WORKING DATA:
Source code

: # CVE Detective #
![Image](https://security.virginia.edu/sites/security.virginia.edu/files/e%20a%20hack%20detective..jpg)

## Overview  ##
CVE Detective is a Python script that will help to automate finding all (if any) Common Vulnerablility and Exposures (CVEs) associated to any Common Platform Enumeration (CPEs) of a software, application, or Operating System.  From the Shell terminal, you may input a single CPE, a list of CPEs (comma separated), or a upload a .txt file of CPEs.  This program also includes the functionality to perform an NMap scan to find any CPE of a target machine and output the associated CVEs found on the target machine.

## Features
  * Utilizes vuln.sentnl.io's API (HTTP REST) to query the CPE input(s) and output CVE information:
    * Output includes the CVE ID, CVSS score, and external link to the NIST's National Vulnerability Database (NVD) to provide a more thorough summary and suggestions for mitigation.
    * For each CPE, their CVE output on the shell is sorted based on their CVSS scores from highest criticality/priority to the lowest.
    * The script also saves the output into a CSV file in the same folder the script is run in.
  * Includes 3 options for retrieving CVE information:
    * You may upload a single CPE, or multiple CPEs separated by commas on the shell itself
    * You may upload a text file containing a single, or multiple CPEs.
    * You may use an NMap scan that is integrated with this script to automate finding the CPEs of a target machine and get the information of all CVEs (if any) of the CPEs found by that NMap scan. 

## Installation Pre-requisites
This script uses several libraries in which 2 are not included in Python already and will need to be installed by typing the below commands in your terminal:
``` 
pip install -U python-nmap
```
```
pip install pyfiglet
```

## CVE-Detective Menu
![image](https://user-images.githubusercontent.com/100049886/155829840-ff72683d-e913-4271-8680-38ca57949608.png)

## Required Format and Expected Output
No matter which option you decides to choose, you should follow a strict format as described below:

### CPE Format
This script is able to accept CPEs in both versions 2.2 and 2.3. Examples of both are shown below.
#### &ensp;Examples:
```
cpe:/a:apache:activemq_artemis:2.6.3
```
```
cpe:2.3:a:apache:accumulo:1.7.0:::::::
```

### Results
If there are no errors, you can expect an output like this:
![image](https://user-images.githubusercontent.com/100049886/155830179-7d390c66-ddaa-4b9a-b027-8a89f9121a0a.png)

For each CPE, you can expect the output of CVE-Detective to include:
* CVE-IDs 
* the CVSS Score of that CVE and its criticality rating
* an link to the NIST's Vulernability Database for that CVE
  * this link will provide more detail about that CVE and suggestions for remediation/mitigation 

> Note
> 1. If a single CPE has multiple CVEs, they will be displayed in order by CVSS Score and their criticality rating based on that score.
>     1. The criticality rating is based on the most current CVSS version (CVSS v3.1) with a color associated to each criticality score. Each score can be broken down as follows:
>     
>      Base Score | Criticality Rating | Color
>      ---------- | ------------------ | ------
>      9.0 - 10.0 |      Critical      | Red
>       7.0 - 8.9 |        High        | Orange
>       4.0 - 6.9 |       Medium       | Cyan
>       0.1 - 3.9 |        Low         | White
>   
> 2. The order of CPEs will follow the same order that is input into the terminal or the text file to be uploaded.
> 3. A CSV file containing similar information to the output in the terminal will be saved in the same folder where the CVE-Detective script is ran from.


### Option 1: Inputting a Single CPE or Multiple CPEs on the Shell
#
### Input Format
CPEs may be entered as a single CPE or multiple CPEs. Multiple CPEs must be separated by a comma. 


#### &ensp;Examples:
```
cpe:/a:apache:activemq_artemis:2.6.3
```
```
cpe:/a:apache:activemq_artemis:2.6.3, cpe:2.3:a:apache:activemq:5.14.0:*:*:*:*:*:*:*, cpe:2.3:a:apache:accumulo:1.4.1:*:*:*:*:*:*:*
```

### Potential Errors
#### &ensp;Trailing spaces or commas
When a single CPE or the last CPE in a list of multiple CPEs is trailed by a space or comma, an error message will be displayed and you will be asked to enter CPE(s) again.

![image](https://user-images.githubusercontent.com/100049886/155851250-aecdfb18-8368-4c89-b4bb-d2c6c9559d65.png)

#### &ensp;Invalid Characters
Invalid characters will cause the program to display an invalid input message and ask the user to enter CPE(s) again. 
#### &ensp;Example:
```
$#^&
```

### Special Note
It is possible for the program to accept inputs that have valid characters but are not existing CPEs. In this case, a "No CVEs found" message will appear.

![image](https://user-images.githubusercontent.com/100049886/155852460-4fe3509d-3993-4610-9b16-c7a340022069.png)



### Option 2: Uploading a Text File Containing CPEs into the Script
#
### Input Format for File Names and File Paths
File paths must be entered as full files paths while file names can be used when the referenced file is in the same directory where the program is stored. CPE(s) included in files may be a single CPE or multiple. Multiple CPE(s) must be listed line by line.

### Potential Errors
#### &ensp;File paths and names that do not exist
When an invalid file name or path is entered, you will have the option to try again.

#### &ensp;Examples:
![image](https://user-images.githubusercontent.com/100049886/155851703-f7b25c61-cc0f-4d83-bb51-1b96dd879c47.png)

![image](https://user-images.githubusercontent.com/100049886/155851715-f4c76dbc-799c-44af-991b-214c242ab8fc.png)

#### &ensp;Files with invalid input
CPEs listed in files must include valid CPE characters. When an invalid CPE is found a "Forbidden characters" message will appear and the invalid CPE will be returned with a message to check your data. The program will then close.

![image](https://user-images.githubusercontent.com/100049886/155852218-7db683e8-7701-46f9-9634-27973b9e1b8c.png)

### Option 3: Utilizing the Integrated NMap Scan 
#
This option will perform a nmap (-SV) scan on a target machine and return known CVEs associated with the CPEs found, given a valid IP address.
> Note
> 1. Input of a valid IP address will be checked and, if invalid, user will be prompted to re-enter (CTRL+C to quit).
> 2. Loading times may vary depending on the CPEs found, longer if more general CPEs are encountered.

EXERCISE DETAILS:
Output, unchanged, the lines of the listing above from the first one through the one holding "Utilizes vuln.sentnl.io's API". Leave out every line after it.

WORKED SOLUTION:
Source code

: # CVE Detective #
![Image](https://security.virginia.edu/sites/security.virginia.edu/files/e%20a%20hack%20detective..jpg)

## Overview  ##
CVE Detective is a Python script that will help to automate finding all (if any) Common Vulnerablility and Exposures (CVEs) associated to any Common Platform Enumeration (CPEs) of a software, application, or Operating System.  From the Shell terminal, you may input a single CPE, a list of CPEs (comma separated), or a upload a .txt file of CPEs.  This program also includes the functionality to perform an NMap scan to find any CPE of a target machine and output the associated CVEs found on the target machine.

## Features
  * Utilizes vuln.sentnl.io's API (HTTP REST) to query the CPE input(s) and output CVE information:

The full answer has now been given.